Remember, we're talking about the same Jim Squires who just last month raised eyebrows when he said during a panel discussion at the Chicago Press Club that the Trib allows unnamed sources for its INC. column to deny in the column that they were sources. The two cases have their differences, but the principle remains the same; you protect the sources to keep the flow of information open. "Vrdolyak camp" may not be precise, but it's more than enough to make valuable news sources clam up.
The embattled Squires has his own interpretation of events. He compared the tape leak with Henry Kissinger's manipulation of the press with blind leaks. "There's been a change over the past decade or 15 years in the way that newspapers regard their responsibility to their readers. The first time I saw this was back when Kissinger would leak to those of us on his airplane. He was using us for his own ends to send a message.
Since then not only the Tribune but editors all over the country have decided that, if we use an anonymous source who has an ax to grind, we best serve our readers by telling our readers the motivation behind the leak." He noted that this was the way that some leaked stories were handled during the last mayoral election two years ago.
Only one other journalist could be found who agreed with Squires and that was Frank Devine, who said he'd do the same thing.
Squires said he'll "fight like hell" up to the U.S. Supreme Court to protect the identity of the individual who gave the Tribune the tape. Really, however, he seems to mean only that when the paper finally does name names they won't come from him, or Mike Sneed, to whom the tape was delivered. Already, Squires says that several reporters have discovered on their own where the tape comes from (though presumably they can't yet prove what they've found). In another twist, the paper has two reporters, Jon Kass and Mark Eissman, tracing the tape before it got to the Tribune. A source close to the mayor believes that Squires wants to short-circuit any subpoena attempts by uncovering and printing the route the tape took from Skip Burrell to the Tribune's Sneed.

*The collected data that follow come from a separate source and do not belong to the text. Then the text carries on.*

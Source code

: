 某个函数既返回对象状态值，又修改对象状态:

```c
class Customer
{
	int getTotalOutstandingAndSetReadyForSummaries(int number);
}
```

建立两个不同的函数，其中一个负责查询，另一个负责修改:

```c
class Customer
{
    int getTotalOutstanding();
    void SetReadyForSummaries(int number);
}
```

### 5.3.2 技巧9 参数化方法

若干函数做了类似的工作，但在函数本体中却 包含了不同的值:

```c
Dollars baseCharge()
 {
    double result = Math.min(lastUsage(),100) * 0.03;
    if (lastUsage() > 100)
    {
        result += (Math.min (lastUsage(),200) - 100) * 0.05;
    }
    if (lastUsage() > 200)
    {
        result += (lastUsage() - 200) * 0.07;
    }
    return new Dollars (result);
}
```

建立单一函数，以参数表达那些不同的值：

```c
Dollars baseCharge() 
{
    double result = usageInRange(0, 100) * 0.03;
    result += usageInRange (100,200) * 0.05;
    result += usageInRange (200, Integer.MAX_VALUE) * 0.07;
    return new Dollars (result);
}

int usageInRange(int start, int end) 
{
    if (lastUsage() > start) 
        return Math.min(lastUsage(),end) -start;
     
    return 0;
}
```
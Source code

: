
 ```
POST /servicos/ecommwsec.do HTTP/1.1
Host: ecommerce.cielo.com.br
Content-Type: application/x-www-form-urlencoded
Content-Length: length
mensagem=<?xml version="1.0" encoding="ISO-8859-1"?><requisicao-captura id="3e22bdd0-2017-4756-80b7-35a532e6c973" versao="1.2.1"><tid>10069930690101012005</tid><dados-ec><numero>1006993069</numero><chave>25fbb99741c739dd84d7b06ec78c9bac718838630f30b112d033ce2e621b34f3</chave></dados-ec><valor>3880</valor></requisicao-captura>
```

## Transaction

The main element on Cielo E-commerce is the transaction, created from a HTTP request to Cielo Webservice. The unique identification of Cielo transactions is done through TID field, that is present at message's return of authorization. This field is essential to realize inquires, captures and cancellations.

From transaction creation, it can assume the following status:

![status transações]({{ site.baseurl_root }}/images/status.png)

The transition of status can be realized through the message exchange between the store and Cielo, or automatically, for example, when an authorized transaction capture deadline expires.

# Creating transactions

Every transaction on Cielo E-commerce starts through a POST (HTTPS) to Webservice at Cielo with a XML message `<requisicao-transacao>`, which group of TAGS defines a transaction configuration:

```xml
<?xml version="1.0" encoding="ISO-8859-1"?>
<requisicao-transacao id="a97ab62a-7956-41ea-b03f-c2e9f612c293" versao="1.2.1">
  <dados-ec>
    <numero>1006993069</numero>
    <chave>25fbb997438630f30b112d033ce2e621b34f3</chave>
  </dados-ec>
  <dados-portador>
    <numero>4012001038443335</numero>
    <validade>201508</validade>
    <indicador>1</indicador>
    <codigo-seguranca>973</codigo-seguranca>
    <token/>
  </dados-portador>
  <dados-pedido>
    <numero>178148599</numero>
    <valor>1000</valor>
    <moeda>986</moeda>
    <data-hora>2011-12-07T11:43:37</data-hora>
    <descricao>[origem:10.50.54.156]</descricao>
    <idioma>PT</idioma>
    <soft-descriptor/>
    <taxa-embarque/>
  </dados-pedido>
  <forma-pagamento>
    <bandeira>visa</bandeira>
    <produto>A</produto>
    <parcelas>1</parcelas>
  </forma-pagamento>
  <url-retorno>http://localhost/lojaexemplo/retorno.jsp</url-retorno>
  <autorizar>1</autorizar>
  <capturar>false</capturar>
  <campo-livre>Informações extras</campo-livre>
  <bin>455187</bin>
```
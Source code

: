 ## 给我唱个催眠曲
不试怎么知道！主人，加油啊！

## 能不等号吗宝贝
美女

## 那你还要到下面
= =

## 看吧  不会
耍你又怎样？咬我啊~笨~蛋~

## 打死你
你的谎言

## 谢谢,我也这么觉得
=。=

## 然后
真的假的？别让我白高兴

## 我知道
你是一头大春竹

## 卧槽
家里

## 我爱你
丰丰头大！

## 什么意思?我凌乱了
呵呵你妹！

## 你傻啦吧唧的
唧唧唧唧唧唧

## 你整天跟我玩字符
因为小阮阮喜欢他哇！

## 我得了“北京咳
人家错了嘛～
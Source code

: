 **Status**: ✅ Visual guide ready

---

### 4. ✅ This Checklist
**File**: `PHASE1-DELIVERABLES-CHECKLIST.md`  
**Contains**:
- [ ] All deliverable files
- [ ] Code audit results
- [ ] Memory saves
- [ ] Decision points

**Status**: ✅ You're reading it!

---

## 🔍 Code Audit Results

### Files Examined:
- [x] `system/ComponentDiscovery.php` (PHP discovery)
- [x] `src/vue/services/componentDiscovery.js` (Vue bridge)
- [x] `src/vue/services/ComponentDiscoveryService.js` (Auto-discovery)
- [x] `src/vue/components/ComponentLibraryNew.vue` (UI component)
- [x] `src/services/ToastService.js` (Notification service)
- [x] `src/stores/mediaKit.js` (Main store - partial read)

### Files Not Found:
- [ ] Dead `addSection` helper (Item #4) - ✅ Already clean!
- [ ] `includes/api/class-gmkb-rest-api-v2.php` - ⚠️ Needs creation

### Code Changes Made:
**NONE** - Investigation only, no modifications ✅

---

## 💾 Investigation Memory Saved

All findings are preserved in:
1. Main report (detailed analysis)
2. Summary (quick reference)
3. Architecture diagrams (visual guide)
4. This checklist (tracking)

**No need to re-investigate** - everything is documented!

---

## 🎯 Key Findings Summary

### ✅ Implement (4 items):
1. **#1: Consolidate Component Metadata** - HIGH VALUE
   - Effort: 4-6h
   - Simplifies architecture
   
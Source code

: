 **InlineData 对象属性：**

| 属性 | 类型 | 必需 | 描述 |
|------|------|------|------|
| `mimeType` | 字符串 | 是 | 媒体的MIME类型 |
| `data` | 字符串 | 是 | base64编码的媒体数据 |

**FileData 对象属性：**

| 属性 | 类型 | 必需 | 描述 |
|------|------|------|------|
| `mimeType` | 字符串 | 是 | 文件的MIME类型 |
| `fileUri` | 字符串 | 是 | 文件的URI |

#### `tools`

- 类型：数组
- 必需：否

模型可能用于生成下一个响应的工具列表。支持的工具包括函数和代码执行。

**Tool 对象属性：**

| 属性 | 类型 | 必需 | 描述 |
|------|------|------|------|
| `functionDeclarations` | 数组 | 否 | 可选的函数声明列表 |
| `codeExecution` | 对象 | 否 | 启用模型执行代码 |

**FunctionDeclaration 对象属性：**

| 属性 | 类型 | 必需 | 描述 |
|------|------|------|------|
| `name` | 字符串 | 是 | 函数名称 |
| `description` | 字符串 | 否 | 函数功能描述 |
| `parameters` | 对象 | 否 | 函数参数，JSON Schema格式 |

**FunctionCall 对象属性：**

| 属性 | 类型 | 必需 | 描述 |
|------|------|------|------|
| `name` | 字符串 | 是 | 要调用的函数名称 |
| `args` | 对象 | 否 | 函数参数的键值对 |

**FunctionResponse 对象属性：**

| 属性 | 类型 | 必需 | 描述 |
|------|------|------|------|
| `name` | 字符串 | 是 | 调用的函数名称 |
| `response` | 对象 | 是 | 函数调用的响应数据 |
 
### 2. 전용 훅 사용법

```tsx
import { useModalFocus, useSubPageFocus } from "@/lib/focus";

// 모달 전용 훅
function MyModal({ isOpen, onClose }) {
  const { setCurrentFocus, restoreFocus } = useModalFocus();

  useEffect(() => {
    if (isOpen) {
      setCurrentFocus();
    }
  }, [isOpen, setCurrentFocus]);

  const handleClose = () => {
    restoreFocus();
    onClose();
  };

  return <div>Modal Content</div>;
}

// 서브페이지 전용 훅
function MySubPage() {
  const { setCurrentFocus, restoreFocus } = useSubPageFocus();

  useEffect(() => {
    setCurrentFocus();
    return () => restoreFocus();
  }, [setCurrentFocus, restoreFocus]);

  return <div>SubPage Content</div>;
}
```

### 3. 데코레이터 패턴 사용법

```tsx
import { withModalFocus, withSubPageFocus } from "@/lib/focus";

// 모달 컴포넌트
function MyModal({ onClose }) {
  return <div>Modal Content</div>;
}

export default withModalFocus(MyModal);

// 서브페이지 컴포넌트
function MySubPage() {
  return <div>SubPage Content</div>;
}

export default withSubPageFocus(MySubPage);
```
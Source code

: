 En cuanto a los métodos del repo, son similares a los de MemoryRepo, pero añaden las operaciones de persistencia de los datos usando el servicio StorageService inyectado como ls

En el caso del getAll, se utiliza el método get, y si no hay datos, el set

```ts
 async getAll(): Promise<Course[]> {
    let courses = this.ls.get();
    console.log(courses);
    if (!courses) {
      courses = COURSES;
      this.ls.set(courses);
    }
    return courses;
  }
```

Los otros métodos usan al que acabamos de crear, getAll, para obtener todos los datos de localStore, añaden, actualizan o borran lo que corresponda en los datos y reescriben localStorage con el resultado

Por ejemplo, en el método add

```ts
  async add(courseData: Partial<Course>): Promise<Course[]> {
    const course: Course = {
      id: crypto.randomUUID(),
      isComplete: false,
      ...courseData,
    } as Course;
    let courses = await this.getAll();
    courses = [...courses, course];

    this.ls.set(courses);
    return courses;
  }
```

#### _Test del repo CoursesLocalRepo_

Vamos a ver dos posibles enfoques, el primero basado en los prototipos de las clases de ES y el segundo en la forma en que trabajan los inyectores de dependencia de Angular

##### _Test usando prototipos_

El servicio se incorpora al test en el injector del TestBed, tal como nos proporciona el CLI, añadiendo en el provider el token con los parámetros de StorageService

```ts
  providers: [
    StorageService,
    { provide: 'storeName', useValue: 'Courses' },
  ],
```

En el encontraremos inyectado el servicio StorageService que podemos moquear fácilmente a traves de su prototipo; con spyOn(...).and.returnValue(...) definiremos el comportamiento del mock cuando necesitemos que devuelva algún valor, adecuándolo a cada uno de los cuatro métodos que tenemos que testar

"Why are they going around asking everyone where the tape came from?" asked an exasperated Tribune reporter. "Why don't they just go down the hall and ask Squires?"
Sure, everybody knows that reporters drink and divorce a lot, but Gera-Lind Kolarik, a Channel Seven assignment editor, has written a sensitive play that is the only piece of literature I am aware of that explores the brutal psychic costs that sometimes accompany a lifetime in the news business. Her play, Shattered Dreams, is subtitled A One-act Play of Christmas in the Newsroom, and was presented last weekend at Rosary College, Kolarik's alma mater.
Some old-timers in the audience thought the principal characters reminded them of George Bliss, the Tribune's Pulitzer Prize-winning reporter who killed himself a few years ago, and Patricia Leeds, another Tribune reporter who died recently of cancer.
"It was on November 21, 1933, in the 3400 block of Monroe Street. Dr. Alice Lindsay Wynekoop, she was from a whole family of prominent doctors, killed her daughter-in-law and the body was found in an operating table in the basement. She shot her with a .32-caliber nickel-plated revolver and made it look like robbers did it. The coppers grilled her all night in the house. Finally about four o'clock in the morning we noticed that the paper wrapper from the money the robber was supposed to have taken was carefully placed on a spindle in Dr. Wynekoop's desk.
"I called Tom Duffy over and showed him. He was acting captain then but he later became a captain in the First District. I said why wouldn't the robber have thrown the wrapper on the floor? Duffy said, 'What should we do, Walter?' I said book her and they took her in."
The victim was 23 but the Tribune bannered the story: "GIRL WIFE SLAIN; A MYSTERY."